La régionalisation des crédits de
recherche: la place de la Wallonie
Michel
COLLARD
Radiologue
Agrégé Professeur à l'ULB
Chef du service Radiologie du Centre hospitalier universitaire A.Vésale
à Montigny-le-Tilleul
Traditionnellement (cette notion est encore entretenue dans certains
milieux académiques), une distinction artificielle est maintenue
entre la recherche fondamentale, étroitement associée aux structures
de l'enseignement supérieur, et la recherche appliquée, liée au
monde industriel. La fin du 20ème siècle démontre à l'évidence
qu'une telle frontière est artificielle: recherche fondamentale et
appliquée sont étroitement associées. Au cours de sa carrière, le
scientifique peut passer de l'une à l'autre!

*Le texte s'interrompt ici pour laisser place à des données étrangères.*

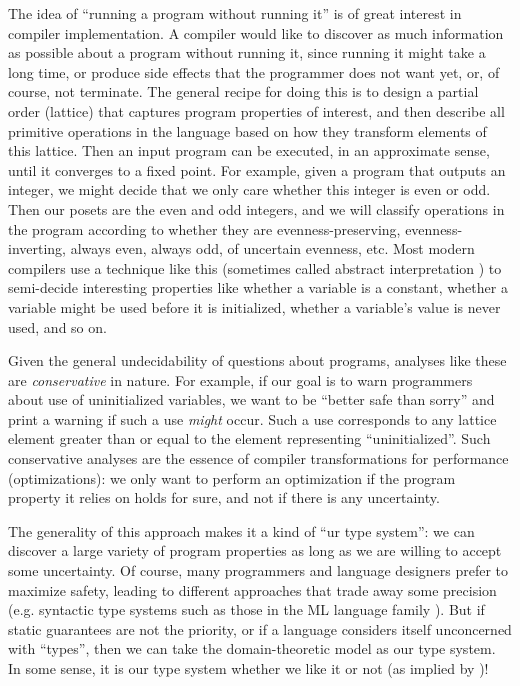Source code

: The idea of ``running a program without running it'' is of great interest
in compiler implementation. A compiler would like to discover as much
information as possible about a program without running it, since
running it might take a long time, or produce side effects that the
programmer does not want yet, or, of course, not terminate.
The general recipe for doing this is to design a partial order (lattice)
that captures program properties of interest, and then describe all
primitive operations in the language based on how they transform
elements of this lattice.
Then an input program can be executed, in an approximate sense, until
it converges to a fixed point.
For example, given a program that outputs an integer, we might decide
that we only care whether this integer is even or odd. Then our posets
are the even and odd integers, and we will classify operations in the
program according to whether they are evenness-preserving,
evenness-inverting, always even, always odd, of uncertain evenness,
etc. %
Most modern compilers use a technique like this
(sometimes called abstract interpretation \cite{abstractinterp})
to semi-decide
interesting properties like whether a variable is a constant, whether
a variable might be used before it is initialized, whether a variable's
value is never used, and so on.

Given the general undecidability of questions about programs, analyses
like these are \emph{conservative} in nature.
For example, if our goal is to warn programmers about use of uninitialized
variables, we want to be ``better safe than sorry'' and print a warning
if such a use \emph{might} occur.
Such a use corresponds to any lattice element greater than or equal to
the element representing ``uninitialized''.
Such conservative analyses are the essence of compiler transformations
for performance (optimizations): we only want to perform an optimization
if the program property it relies on holds for sure, and not if there is
any uncertainty.

The generality of this approach makes it a kind of ``ur type system'':
we can discover a large variety of program properties as long as we are
willing to accept some uncertainty.
Of course, many programmers and language designers prefer to maximize
safety, leading to different approaches that trade away some precision
(e.g. syntactic type systems such as those in the ML language
family \cite{hindley1969principal, MLtypeinf}).
But if static guarantees are not the priority, or if a language considers
itself unconcerned with ``types'', then we can take the domain-theoretic
model as our type system.
In some sense, it is our type system whether we like it or not
(as implied by \cite{scott1976data})!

L'organisation
spécifiquement académique de la répartition des crédits de recherche
fige leur répartition en fonction des structures universitaires
traditionnelles. De la sorte, une dissémination dosée des crédits
contrarie l'élaboration de programmes coordonnés et ambitieux et, en
tout cas, compétitifs sur le plan européen. Chaque université
complète prétend aborder tous les domaines de recherche, de telle
sorte que des travaux identiques peuvent être simultanément
entrepris dans plusieurs centres universitaires sans qu'une
complémentarité ne soit envisagée, hormis quelques rares exceptions.

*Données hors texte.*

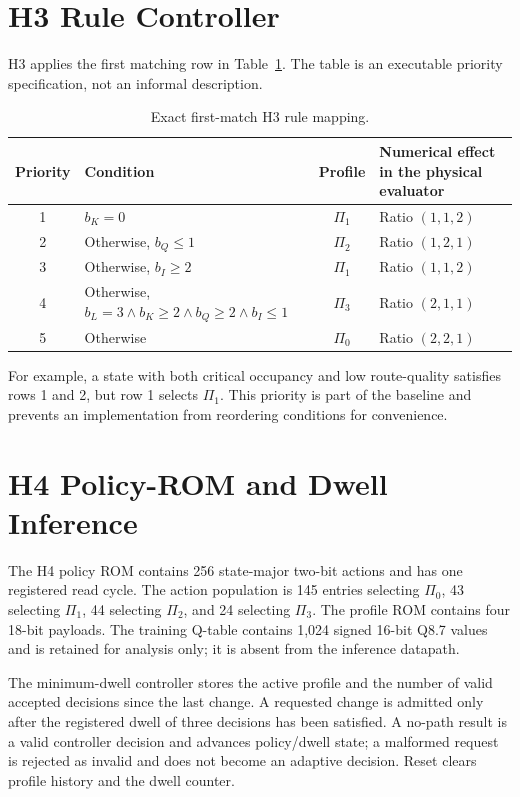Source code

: \section{H3 Rule Controller}

H3 applies the first matching row in Table~\ref{tab:h3-rules}. The table is an
executable priority specification, not an informal description.

\begin{table}[H]
\centering
\caption{Exact first-match H3 rule mapping.}
\label{tab:h3-rules}
\begin{tabularx}{\textwidth}{@{}c X c X@{}}
\toprule
\textbf{Priority} & \textbf{Condition} & \textbf{Profile} & \textbf{Numerical
effect in the physical evaluator}\\
\midrule
1 & $b_K=0$ & $\Pi_1$ & Ratio $(1,1,2)$\\
2 & Otherwise, $b_Q\le1$ & $\Pi_2$ & Ratio $(1,2,1)$\\
3 & Otherwise, $b_I\ge2$ & $\Pi_1$ & Ratio $(1,1,2)$\\
4 & Otherwise, $b_L=3\land b_K\ge2\land b_Q\ge2\land b_I\le1$ & $\Pi_3$ &
Ratio $(2,1,1)$\\
5 & Otherwise & $\Pi_0$ & Ratio $(2,2,1)$\\
\bottomrule
\end{tabularx}
\end{table}

For example, a state with both critical occupancy and low route-quality satisfies
rows 1 and 2, but row 1 selects $\Pi_1$. This priority is part of the baseline and
prevents an implementation from reordering conditions for convenience.

\section{H4 Policy-ROM and Dwell Inference}

The H4 policy ROM contains 256 state-major two-bit actions and has one registered
read cycle. The action population is 145 entries selecting $\Pi_0$, 43 selecting
$\Pi_1$, 44 selecting $\Pi_2$, and 24 selecting $\Pi_3$. The profile ROM contains
four 18-bit payloads. The training Q-table contains 1,024 signed 16-bit Q8.7 values
and is retained for analysis only; it is absent from the inference datapath.

The minimum-dwell controller stores the active profile and the number of valid
accepted decisions since the last change. A requested change is admitted only after
the registered dwell of three decisions has been satisfied. A no-path result is a
valid controller decision and advances policy/dwell state; a malformed request is
rejected as invalid and does not become an adaptive decision. Reset clears profile
history and the dwell counter.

En fait, la perspective européenne impose une meilleure
concentration des crédits de recherche, en fonction d'une
spécialisation des divers centres universitaires wallons. Une
concentration universitaire au niveau wallon représente une des
conditions essentielles au maintien de la Région wallonne dans le
courant de pensée scientifique européen. Par ailleurs, au-delà même
des structures académiques, des centres de recherche appliquée,
comme l'Institut des Radio-éléments à Fleurus, ou des centres
d'application industrielle doivent participer à cette coordination
qui doit aboutir à une utilisation plus rationnelle des crédits de
recherche.
L'analyse démographique
de la Région wallonne fait apparaître à cet égard une relative disparité. Pour
des raisons historiques, l'Université libre de Bruxelles et l'Université
catholique de Louvain se développent essentiellement autour de la Région
bruxelloise; ce n'est que tout récemment que ces universités ont développé dans
la Région wallonne proprement dite certaines unités de recherche spécifique.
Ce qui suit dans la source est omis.